Und noch etwas ist bemerkenswert für unsere Schnäppchenjägerrepublik: Sie taten das alles, ohne unmittelbaren Gewinn aus dem Projekt zu ziehen. Es war ihnen immer bewusst, dass sie früher oder später die Regie an die Politik abgeben mussten, dass der Erfolg viele Väter hat und dass der Glanz derjenigen, die letztlich wirtschaftlichen Erfolg mit dem Projekt haben werden, sehr bald die Väter der Idee im Schatten stehen lassen würde. Sie entschieden sich letztlich nicht für den unmittelbaren privaten Gewinn, sondern für das allgemeine Wohl. Sicher und zu Recht werden sie auch heute noch hoffen, dass von dem erwarteten Aufschwung im Wilhelmshavener Hafengeschäft auch ihre jeweiligen Unternehmen profitieren werden. Sie taten – frei nach dem Königsberger Emanuel Kant – das, was sie taten, so, dass es auch der Allgemeinheit dient. Hanseaten halten nicht viel von Orden, aber wenn überhaupt, dann ist dies einen Orden wert.

Vielleicht hilft dieser Gedanke auch beim Nachdenken über bei weitem zu lange Vorlaufzeiten für ein solches Projekt und über die exzessive Nutzung unserer Rechtswege durch Partikularinteressen. Wer mag sich, wie die Wilhelmshavener von der WHV, diese Ochsentour über mehr als zehn lange Jahre schon antun. In unserer (Wirtschafts-)Erfolgsgesellschaft wird so etwas in der Regel als Zeit- und Geldverschwendung angesehen. Schlimmer noch, der Wille Einzelner, positiv für die Gesamtheit zu wirken, wird erstickt von allzu vielen, die sich, wenn schon nicht ihre Mitarbeit, dann zumindest doch ihre Toleranz vergolden lassen wollen. Schnell noch ein bisschen Absahnen heißt die Devise.
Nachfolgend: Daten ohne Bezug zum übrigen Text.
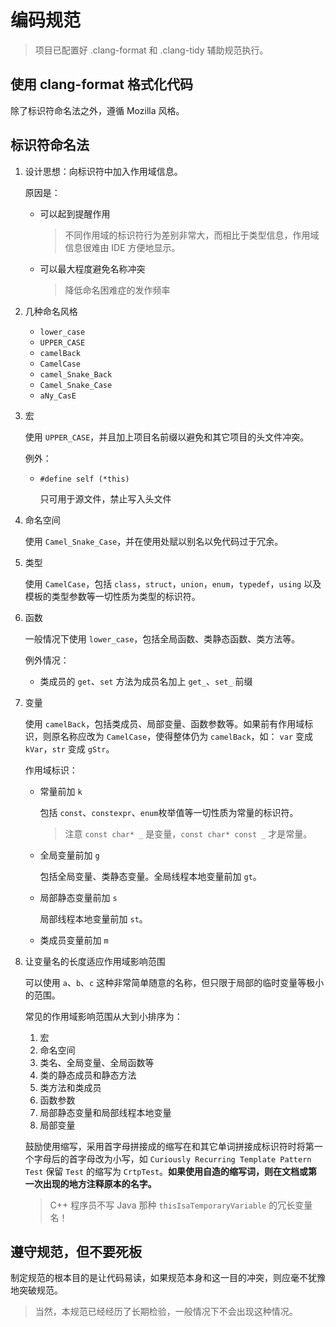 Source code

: # 编码规范

> 项目已配置好 .clang-format 和 .clang-tidy 辅助规范执行。

## 使用 clang-format 格式化代码

除了标识符命名法之外，遵循 Mozilla 风格。

## 标识符命名法

1. 设计思想：向标识符中加入作用域信息。

   原因是：

   - 可以起到提醒作用
     > 不同作用域的标识符行为差别非常大，而相比于类型信息，作用域信息很难由 IDE 方便地显示。
   - 可以最大程度避免名称冲突
     > 降低命名困难症的发作频率

2. 几种命名风格

   - `lower_case`
   - `UPPER_CASE`
   - `camelBack`
   - `CamelCase`
   - `camel_Snake_Back`
   - `Camel_Snake_Case`
   - `aNy_CasE`

3. 宏

   使用 `UPPER_CASE`，并且加上项目名前缀以避免和其它项目的头文件冲突。

   例外：

   - `#define self (*this)`

     只可用于源文件，禁止写入头文件

4. 命名空间

   使用 `Camel_Snake_Case`，并在使用处赋以别名以免代码过于冗余。

5. 类型

   使用 `CamelCase`，包括 `class`，`struct`，`union`，`enum`，`typedef`，`using` 以及模板的类型参数等一切性质为类型的标识符。

6. 函数

   一般情况下使用 `lower_case`，包括全局函数、类静态函数、类方法等。

   例外情况：

   - 类成员的 `get`、`set` 方法为成员名加上 `get_`、`set_` 前缀

7. 变量

   使用 `camelBack`，包括类成员、局部变量、函数参数等。如果前有作用域标识，则原名称应改为 `CamelCase`，使得整体仍为 `camelBack`，如： `var` 变成 `kVar`，`str` 变成 `gStr`。

   作用域标识：

   - 常量前加 `k`

     包括 `const`、`constexpr`、`enum`枚举值等一切性质为常量的标识符。

     > 注意 `const char* _` 是变量，`const char* const _` 才是常量。

   - 全局变量前加 `g`

     包括全局变量、类静态变量。全局线程本地变量前加 `gt`。

   - 局部静态变量前加 `s`

     局部线程本地变量前加 `st`。

   - 类成员变量前加 `m`

8. 让变量名的长度适应作用域影响范围

   可以使用 `a`、`b`、`c` 这种非常简单随意的名称，但只限于局部的临时变量等极小的范围。

   常见的作用域影响范围从大到小排序为：

   1. 宏
   2. 命名空间
   3. 类名、全局变量、全局函数等
   4. 类的静态成员和静态方法
   5. 类方法和类成员
   6. 函数参数
   7. 局部静态变量和局部线程本地变量
   8. 局部变量

   鼓励使用缩写，采用首字母拼接成的缩写在和其它单词拼接成标识符时将第一个字母后的首字母改为小写，如 `Curiously Recurring Template Pattern Test` 保留 `Test` 的缩写为 `CrtpTest`。**如果使用自造的缩写词，则在文档或第一次出现的地方注释原本的名字。**

   > C++ 程序员不写 Java 那种 `thisIsaTemporaryVariable` 的冗长变量名！

## 遵守规范，但不要死板

制定规范的根本目的是让代码易读，如果规范本身和这一目的冲突，则应毫不犹豫地突破规范。

> 当然，本规范已经经历了长期检验，一般情况下不会出现这种情况。

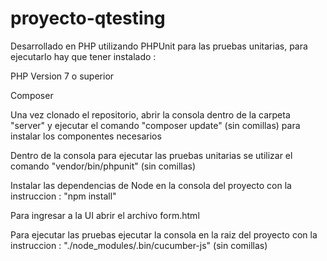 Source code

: # proyecto-qtesting
Desarrollado en PHP utilizando PHPUnit para las pruebas unitarias, para ejecutarlo hay que tener instalado :

PHP Version 7 o superior

Composer

Una vez clonado el repositorio, abrir la consola dentro de la carpeta "server" y ejecutar el comando "composer update" (sin comillas) para instalar los componentes necesarios

Dentro de la consola para ejecutar las pruebas unitarias se utilizar el comando "vendor/bin/phpunit" (sin comillas)

Instalar las dependencias de Node en la consola del proyecto con la instruccion : "npm install"

Para ingresar a la UI abrir el archivo form.html

Para ejecutar las pruebas ejecutar la consola en la raiz del proyecto con la instruccion : "./node_modules/.bin/cucumber-js" (sin comillas)

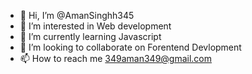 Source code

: - 👋 Hi, I’m @AmanSinghh345
- 👀 I’m interested in Web development
- 🌱 I’m currently learning Javascript
- 💞️ I’m looking to collaborate on Forentend Devlopment
- 📫 How to reach me 349aman349@gmail.com
<!---
AmanSinghh345/AmanSinghh345 is a ✨ special ✨ repository because its `README.md` (this file) appears on your GitHub profile.
You can click the Preview link to take a look at your changes.
--->
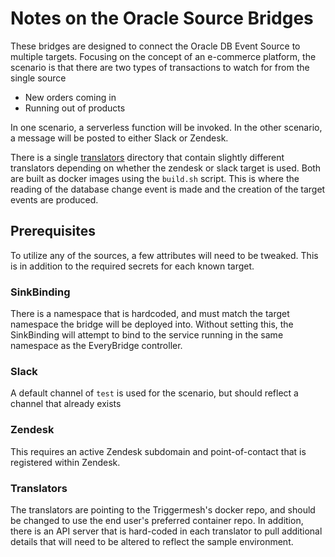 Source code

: # Notes on the Oracle Source Bridges

These bridges are designed to connect the Oracle DB Event Source to multiple
targets.  Focusing on the concept of an e-commerce platform, the scenario is
that there are two types of transactions to watch for from the single source
  * New orders coming in
  * Running out of products

In one scenario, a serverless function will be invoked. In the other scenario,
a message will be posted to either Slack or Zendesk.

There is a single [translators](translators/) directory that contain slightly
different translators depending on whether the zendesk or slack target is used.
Both are built as docker images using the `build.sh` script.  This is where the
reading of the database change event is made and the creation of the target
events are produced.

## Prerequisites

To utilize any of the sources, a few attributes will need to be tweaked.  This
is in addition to the required secrets for each known target.

### SinkBinding

There is a namespace that is hardcoded, and must match the target namespace the
bridge will be deployed into.  Without setting this, the SinkBinding will attempt
to bind to the service running in the same namespace as the EveryBridge controller.

### Slack

A default channel of `test` is used for the scenario, but should reflect a channel
that already exists

### Zendesk

This requires an active Zendesk subdomain and point-of-contact that is registered
within Zendesk.

### Translators

The translators are pointing to the Triggermesh's docker repo, and should be
changed to use the end user's preferred container repo.  In addition, there
is an API server that is hard-coded in each translator to pull additional
details that will need to be altered to reflect the sample environment.
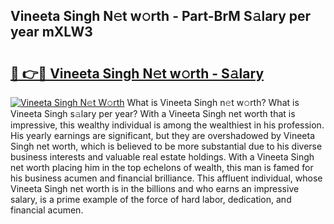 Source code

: ## Vineeta Singh N𝚎t w𝚘rth - Part-BrM S𝚊lary per year mXLW3

# <h2><a href="http://gc1hpud.nevu.top/?p=Vineeta+Singh">🔗 👉🔴 Vineeta Singh N𝚎t w𝚘rth - S𝚊lary</a></h2>

[![Vineeta Singh N𝚎t W𝚘rth](https://i.imgur.com/Oavwk0R.jpeg)](http://gc1hpud.nevu.top/?p=Vineeta+Singh)
What is Vineeta Singh n𝚎t w𝚘rth? What is Vineeta Singh s𝚊lary per year?
With a Vineeta Singh net worth that is impressive, this wealthy individual is among the wealthiest in his profession. His yearly earnings are significant, but they are overshadowed by Vineeta Singh net worth, which is believed to be more substantial due to his diverse business interests and valuable real estate holdings. With a Vineeta Singh net worth placing him in the top echelons of wealth, this man is famed for his business acumen and financial brilliance. This affluent individual, whose Vineeta Singh net worth is in the billions and who earns an impressive salary, is a prime example of the force of hard labor, dedication, and financial acumen.
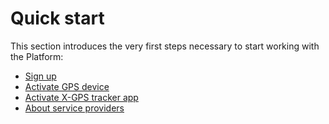 # Quick start

This section introduces the very first steps necessary to start working with the Platform:

* [Sign up](sign-up.md)
* [Activate GPS device](activate-gps-device.md)
* [Activate X-GPS tracker app](activate-x-gps-tracker-app.md)
* [About service providers](about-service-providers.md)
Und in leichter Abwandlung für die Gutmenschen vom Umweltschutz: »schnell noch ein bisschen draufsatteln«. Der politische Stillstand, der heute so heftig beklagt wird, hat hier vermutlich den größten Teil seiner Wurzeln.

Natürlich, wenn man bedenkt, welchen Weg wir über Monarchien und Diktaturen gegangen sind, kann die Stärkung der Rechte des Einzelnen nur gut sein. Betrachtet man das Wohl der Gesellschaft insgesamt, stellt man fest, dass die freilich legale, aber hemmungslose Durchsetzung von Individualinteressen die Gesellschaft und damit das Staatswesen tötet.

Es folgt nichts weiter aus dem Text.